• [Assigned task]
Filter the listing below for "Learning" and report every line that has it.
Start of Extracted data
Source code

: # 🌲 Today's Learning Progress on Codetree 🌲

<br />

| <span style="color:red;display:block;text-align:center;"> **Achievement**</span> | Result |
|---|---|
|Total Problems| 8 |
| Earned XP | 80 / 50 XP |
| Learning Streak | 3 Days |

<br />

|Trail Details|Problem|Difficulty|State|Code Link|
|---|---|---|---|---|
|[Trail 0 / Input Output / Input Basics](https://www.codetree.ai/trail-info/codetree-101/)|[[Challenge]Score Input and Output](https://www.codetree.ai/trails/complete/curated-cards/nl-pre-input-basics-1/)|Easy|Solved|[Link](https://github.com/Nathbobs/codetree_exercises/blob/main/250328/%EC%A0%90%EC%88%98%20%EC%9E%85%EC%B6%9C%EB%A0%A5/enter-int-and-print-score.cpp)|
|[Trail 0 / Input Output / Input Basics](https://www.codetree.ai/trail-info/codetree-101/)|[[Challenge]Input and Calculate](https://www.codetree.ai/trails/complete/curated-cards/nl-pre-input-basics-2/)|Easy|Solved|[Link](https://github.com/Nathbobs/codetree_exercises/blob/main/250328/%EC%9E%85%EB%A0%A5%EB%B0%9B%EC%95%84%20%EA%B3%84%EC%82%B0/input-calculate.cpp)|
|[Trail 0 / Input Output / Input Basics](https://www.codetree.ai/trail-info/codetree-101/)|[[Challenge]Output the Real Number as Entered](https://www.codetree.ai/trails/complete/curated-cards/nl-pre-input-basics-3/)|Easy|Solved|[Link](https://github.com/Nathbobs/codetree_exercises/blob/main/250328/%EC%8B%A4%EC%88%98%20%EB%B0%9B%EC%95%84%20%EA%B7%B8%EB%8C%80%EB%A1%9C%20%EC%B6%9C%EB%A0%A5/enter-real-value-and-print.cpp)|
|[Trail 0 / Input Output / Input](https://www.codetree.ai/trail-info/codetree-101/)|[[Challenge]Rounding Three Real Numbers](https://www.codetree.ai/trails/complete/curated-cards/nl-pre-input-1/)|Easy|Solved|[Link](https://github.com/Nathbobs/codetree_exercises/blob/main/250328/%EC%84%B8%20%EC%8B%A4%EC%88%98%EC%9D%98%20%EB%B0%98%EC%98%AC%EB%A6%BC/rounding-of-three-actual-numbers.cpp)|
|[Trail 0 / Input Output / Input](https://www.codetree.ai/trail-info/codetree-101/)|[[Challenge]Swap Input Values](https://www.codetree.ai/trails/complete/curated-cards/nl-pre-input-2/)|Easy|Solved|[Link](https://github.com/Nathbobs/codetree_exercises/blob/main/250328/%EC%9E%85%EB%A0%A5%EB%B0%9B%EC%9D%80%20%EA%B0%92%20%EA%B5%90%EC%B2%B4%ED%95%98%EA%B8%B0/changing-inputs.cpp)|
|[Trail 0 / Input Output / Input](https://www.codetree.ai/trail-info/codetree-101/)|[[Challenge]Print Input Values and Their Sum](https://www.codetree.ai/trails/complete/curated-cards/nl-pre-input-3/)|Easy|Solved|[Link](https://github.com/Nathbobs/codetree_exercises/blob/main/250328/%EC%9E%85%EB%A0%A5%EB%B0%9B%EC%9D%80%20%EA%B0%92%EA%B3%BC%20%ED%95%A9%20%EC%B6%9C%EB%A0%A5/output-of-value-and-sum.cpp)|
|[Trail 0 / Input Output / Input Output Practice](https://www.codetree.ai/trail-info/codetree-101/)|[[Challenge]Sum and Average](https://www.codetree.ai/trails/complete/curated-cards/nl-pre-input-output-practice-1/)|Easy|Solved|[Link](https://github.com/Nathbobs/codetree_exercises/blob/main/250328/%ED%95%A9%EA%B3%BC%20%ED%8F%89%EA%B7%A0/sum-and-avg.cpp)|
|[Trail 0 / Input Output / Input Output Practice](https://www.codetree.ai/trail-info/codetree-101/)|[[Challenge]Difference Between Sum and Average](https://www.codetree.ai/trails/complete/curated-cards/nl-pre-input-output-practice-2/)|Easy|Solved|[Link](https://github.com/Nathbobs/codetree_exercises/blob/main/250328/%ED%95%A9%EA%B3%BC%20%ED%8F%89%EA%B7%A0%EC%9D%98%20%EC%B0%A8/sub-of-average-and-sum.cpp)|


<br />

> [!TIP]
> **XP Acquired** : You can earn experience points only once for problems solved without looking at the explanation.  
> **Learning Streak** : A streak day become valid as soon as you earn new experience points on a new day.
End of Extracted data
• [Completed exercise]
: # 🌲 Today's Learning Progress on Codetree 🌲
| Learning Streak | 3 Days |
> **Learning Streak** : A streak day become valid as soon as you earn new experience points on a new day.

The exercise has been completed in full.